Shortly before we were set to leave, my sister was diagnosed with a brain tumor. She was only 15 years old. She had been experiencing some headaches and random vomiting, so our family doctor ordered an MRI to be on the safe side. My dad took her to the MRI while my mom and other siblings were at an elementary school event for my little sister and brother. While there, we got a call that we needed to meet my dad and sister at the doctor’s office. Something was wrong with the MRI.
After finding out Rosie had a brain tumor, they quickly set up a biopsy and discovered it was our worst nightmare. Glioblastoma. Uncurable. A death sentence. Rosie’s tumor was large and on both sides of the brain. It had spread out and there was no way to remove it. Treatment would buy her a few months at best.

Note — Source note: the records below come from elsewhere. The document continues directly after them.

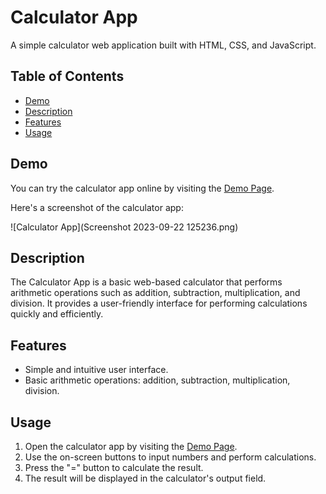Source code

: # Calculator App

A simple calculator web application built with HTML, CSS, and JavaScript.

## Table of Contents

- [Demo](#demo)
- [Description](#description)
- [Features](#features)
- [Usage](#usage)

## Demo

You can try the calculator app online by visiting the [Demo Page](https://swatithorat21.github.io/Cuvette-MicroProject4-Calculator/).

Here's a screenshot of the calculator app:

![Calculator App](Screenshot 2023-09-22 125236.png)

## Description

The Calculator App is a basic web-based calculator that performs arithmetic operations such as addition, subtraction, multiplication, and division. It provides a user-friendly interface for performing calculations quickly and efficiently.

## Features

- Simple and intuitive user interface.
- Basic arithmetic operations: addition, subtraction, multiplication, division.

## Usage

1. Open the calculator app by visiting the [Demo Page](https://your-demo-link.com).
2. Use the on-screen buttons to input numbers and perform calculations.
3. Press the "=" button to calculate the result.
4. The result will be displayed in the calculator's output field.
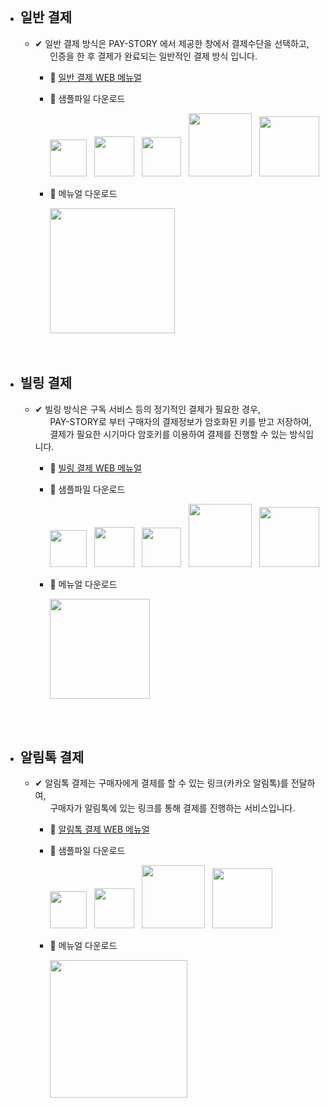 

<br>

- ##  일반 결제
   - ✔ 일반 결제 방식은 PAY-STORY 에서 제공한 창에서 결제수단을 선택하고,<br>
&nbsp;&nbsp;&nbsp;&nbsp;&nbsp;&nbsp;인증을 한 후 결제가 완료되는 일반적인 결제 방식 입니다.

      - :notebook: [일반 결제 WEB 메뉴얼](https://github.com/minglepay/paystory/wiki/%EC%9D%BC%EB%B0%98-%EA%B2%B0%EC%A0%9C-%EB%A9%94%EB%89%B4%EC%96%BC) 
      - :file_folder: 샘플파일 다운로드
  
         <a href="https://docs.google.com/uc?export=download&id=1PlJEYOIqYaJ4r8gWV18wYdoAGxZaFqWi&confirm=t">
         <img src="https://img.shields.io/badge/-JSP-bb0000?style=for-the-badge" width="59"></a>&nbsp;&nbsp;

         <a href="https://docs.google.com/uc?export=download&id=1RXYbfUmAiSDVj5FTCRGTAEm9o_ODDr52&confirm=t">
         <img src="https://img.shields.io/badge/-PHP-00b9ff?style=for-the-badge" width="64"></a>&nbsp;&nbsp;

         <a href="https://docs.google.com/uc?export=download&id=1bJ0NLPQ12IKV73WwbksUEYWK2cMjtYNK&confirm=t">
         <img src="https://img.shields.io/badge/-ASP-FF5200?style=for-the-badge" width="63"></a>&nbsp;&nbsp;

         <a href="https://docs.google.com/uc?export=download&id=1IWAT9J7OdUsubenmS5yF-KgcjnsA0bp7&confirm=t">
         <img src="https://img.shields.io/badge/-NODE.JS-000000?style=for-the-badge" width="101"></a>&nbsp;&nbsp;

         <a href="https://docs.google.com/uc?export=download&id=1VClrSZpB4SilpgpboJHrhjsQ9RwtssZh&confirm=t">
         <img src="https://img.shields.io/badge/-PYTHON-20c7d8?style=for-the-badge" width="96"></a>

      - 📂 메뉴얼 다운로드 
       
         <a href="https://docs.google.com/uc?export=download&id=1xzTVki0VoQE9TyEOTAqY24aTbAY2zmXv&confirm=t">
         <img src="https://img.shields.io/badge/-일반결제 연동 가이드-63c163?style=for-the-badge" width="200"></a>      
       
  <br>

  <br>

-  ## 빌링 결제
   - ✔ 빌링 방식은 구독 서비스 등의 정기적인 결제가 필요한 경우,<br>
     &nbsp;&nbsp;&nbsp;&nbsp;&nbsp;&nbsp;PAY-STORY로 부터 구매자의 결제정보가 암호화된 키를 받고 저장하여,<br>
     &nbsp;&nbsp;&nbsp;&nbsp;&nbsp;&nbsp;결제가 필요한 시기마다 암호키를 이용하여 결제를 진행할 수 있는 방식입니다.
   
      - :notebook:  [빌링 결제 WEB 메뉴얼 ](https://github.com/minglepay/paystory/wiki/%EB%B9%8C%EB%A7%81-%EA%B2%B0%EC%A0%9C-%EB%A9%94%EB%89%B4%EC%96%BC)
      - :file_folder: 샘플파일 다운로드
  
         <a href="https://docs.google.com/uc?export=download&id=1j5zyNYFiJ2t7vGGlmW7OQeqHhhqbufcl&confirm=t">
         <img src="https://img.shields.io/badge/-JSP-bb0000?style=for-the-badge" width="59"></a>&nbsp;&nbsp;

         <a href="https://docs.google.com/uc?export=download&id=1sbPATAaVjlYnWva_L24nLpOBgtXwxrgn&confirm=t">
         <img src="https://img.shields.io/badge/-PHP-00b9ff?style=for-the-badge" width="64"></a>&nbsp;&nbsp;

         <a href="https://docs.google.com/uc?export=download&id=19Hnzgp4SgD4GvMX4OfI7Mtp9S0vy4kJN&confirm=t">
         <img src="https://img.shields.io/badge/-ASP-FF5200?style=for-the-badge" width="63"></a>&nbsp;&nbsp;

         <a href="https://docs.google.com/uc?export=download&id=1Ogv9wf3hqcIBf8LdNignmHeFXj7UjFW7&confirm=t">
         <img src="https://img.shields.io/badge/-NODE.JS-000000?style=for-the-badge" width="101"></a>&nbsp;&nbsp;

         <a href="https://docs.google.com/uc?export=download&id=1d6Sq-JTH7twnYbWYlyVqPDs5JFVAxrwa&confirm=t">
         <img src="https://img.shields.io/badge/-PYTHON-20c7d8?style=for-the-badge" width="96"></a>
          
      - 📂 메뉴얼 다운로드 
       
         <a href="https://docs.google.com/uc?export=download&id=1d_7mfEuCuxCN_FWsp1OtO4Mdwe4KDi5z&confirm=t">
         <img src="https://img.shields.io/badge/-빌링 연동 가이드-63c163?style=for-the-badge" width="160"></a>      

<br>

<br>

-  ## 알림톡 결제
   - ✔ 알림톡 결제는 구매자에게 결제를 할 수 있는 링크(카카오 알림톡)를 전달하여,<br> &nbsp;&nbsp;&nbsp;&nbsp;&nbsp;&nbsp;구매자가 알림톡에 있는 링크를 통해 결제를 진행하는 서비스입니다.  

   
      - :notebook:  [알림톡 결제 WEB 메뉴얼 ](https://github.com/minglepay/paystory/wiki/%EC%95%8C%EB%A6%BC%ED%86%A1-%EA%B2%B0%EC%A0%9C-%EB%A9%94%EB%89%B4%EC%96%BC)
      - :file_folder: 샘플파일 다운로드
  
         <a href="https://docs.google.com/uc?export=download&id=1lOUlXNTpOjF6vfAQH8xSK35Jp3bXM0_h&confirm=t">
         <img src="https://img.shields.io/badge/-JSP-bb0000?style=for-the-badge" width="59"></a>&nbsp;&nbsp;

        <a href="https://docs.google.com/uc?export=download&id=1iRrovfBTtqCkvmz1gAOQHjkzf0eoLV-L&confirm=t">
         <img src="https://img.shields.io/badge/-PHP-00b9ff?style=for-the-badge" width="64"></a>&nbsp;&nbsp;
                  
        <a href="https://docs.google.com/uc?export=download&id=1nEUZp3XMc-NZuPWFW87zSBxD2JoirxNm&confirm=t">
         <img src="https://img.shields.io/badge/-NODE.JS-000000?style=for-the-badge" width="101"></a>&nbsp;&nbsp;
         
         <a href="https://docs.google.com/uc?export=download&id=1Rqv3CUHqUJhOrWqf59WsNGyo8vSWN5-g&confirm=t">
         <img src="https://img.shields.io/badge/-PYTHON-20c7d8?style=for-the-badge" width="96"></a>
          
       - 📂 메뉴얼 다운로드 
       
         <a href="https://docs.google.com/uc?export=download&id=1y1v8KTOIWn-wrZqf6Uyo27CZ5O5D0_pP&confirm=t">
         <img src="https://img.shields.io/badge/-알림톡 결제 연동 가이드-63c163?style=for-the-badge" width="220"></a>


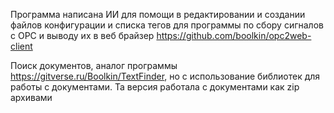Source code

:Программа написана ИИ для помощи в редактировании и создании файлов конфигурации и списка тегов для программы по сбору сигналов с OPC и выводу их в веб брайзер https://github.com/boolkin/opc2web-client


Поиск документов, аналог программы https://gitverse.ru/Boolkin/TextFinder, но с использование библиотек для работы с документами. Та версия работала с документами как zip архивами




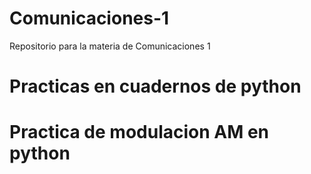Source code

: # Comunicaciones-1
Repositorio para la materia de Comunicaciones 1
# Practicas en cuadernos de python
# Practica de modulacion AM  en python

After the biopsy, Rosie began having seizures. The biopsy had bothered the tumor. She began sleeping all the time when she wasn’t seizing. She was put in the hospital, and never got to leave again. She passed away the same day we were meant to leave on our cruise, only 10 days after her diagnosis.

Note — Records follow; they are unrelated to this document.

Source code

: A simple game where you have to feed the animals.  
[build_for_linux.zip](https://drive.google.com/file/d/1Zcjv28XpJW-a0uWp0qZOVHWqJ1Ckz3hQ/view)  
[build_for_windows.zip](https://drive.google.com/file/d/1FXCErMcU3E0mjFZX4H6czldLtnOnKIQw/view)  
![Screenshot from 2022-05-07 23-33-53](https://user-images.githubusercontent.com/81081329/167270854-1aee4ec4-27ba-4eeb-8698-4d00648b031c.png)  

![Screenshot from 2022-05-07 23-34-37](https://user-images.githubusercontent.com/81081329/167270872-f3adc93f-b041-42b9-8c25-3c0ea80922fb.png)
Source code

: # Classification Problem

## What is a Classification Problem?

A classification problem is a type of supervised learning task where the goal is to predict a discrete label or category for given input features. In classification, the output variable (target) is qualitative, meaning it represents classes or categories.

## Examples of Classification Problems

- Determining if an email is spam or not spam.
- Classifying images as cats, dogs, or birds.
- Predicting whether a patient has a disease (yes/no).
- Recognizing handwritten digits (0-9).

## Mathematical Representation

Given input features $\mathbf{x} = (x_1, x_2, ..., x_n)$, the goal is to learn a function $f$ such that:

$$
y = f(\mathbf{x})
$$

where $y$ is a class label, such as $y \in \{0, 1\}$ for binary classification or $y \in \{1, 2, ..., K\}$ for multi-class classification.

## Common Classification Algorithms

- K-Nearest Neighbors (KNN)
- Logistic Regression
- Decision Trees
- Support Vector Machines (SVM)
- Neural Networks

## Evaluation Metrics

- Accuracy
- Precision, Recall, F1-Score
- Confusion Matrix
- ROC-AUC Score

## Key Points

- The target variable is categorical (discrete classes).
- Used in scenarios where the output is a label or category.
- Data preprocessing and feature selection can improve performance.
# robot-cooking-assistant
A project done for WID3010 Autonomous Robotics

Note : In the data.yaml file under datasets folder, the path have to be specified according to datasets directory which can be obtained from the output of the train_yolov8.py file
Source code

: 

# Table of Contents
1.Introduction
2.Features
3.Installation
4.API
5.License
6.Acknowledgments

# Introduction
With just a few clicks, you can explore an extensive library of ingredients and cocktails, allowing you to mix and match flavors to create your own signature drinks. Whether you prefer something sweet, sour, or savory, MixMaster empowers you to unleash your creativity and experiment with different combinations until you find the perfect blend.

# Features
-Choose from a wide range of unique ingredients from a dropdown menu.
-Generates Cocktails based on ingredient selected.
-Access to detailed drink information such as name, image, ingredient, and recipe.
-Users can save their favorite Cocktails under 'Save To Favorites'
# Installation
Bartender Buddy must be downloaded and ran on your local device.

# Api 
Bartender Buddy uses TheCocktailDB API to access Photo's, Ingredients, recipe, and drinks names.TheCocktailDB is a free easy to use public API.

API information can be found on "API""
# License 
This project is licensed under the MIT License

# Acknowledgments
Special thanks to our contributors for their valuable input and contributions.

My world was shattered. My sister, my best friend, Rosie was gone. As I reflect on that terrible day, June 15, 2018, I know that I’ve learned to accept my grief as a part of my life now. I will keep on living, smiling, and making memories, but I will never forget. I will never overcome it.
Rosie was a perfect version of herself. She didn’t get enough time, and there’s nothing I can say to make that better. She did make the most of her life while she was here though and left us all with 15 years of beautiful memories. She spread love during her short time, and to me that’s a life that was fully lived. I miss her, but one day I will see her again. Although I wish she was here with me, I know that she is in a wonderful place where there are no brain tumors and tears. One day I will see her again, and until then I will treasure those memories and hold them close in my heart.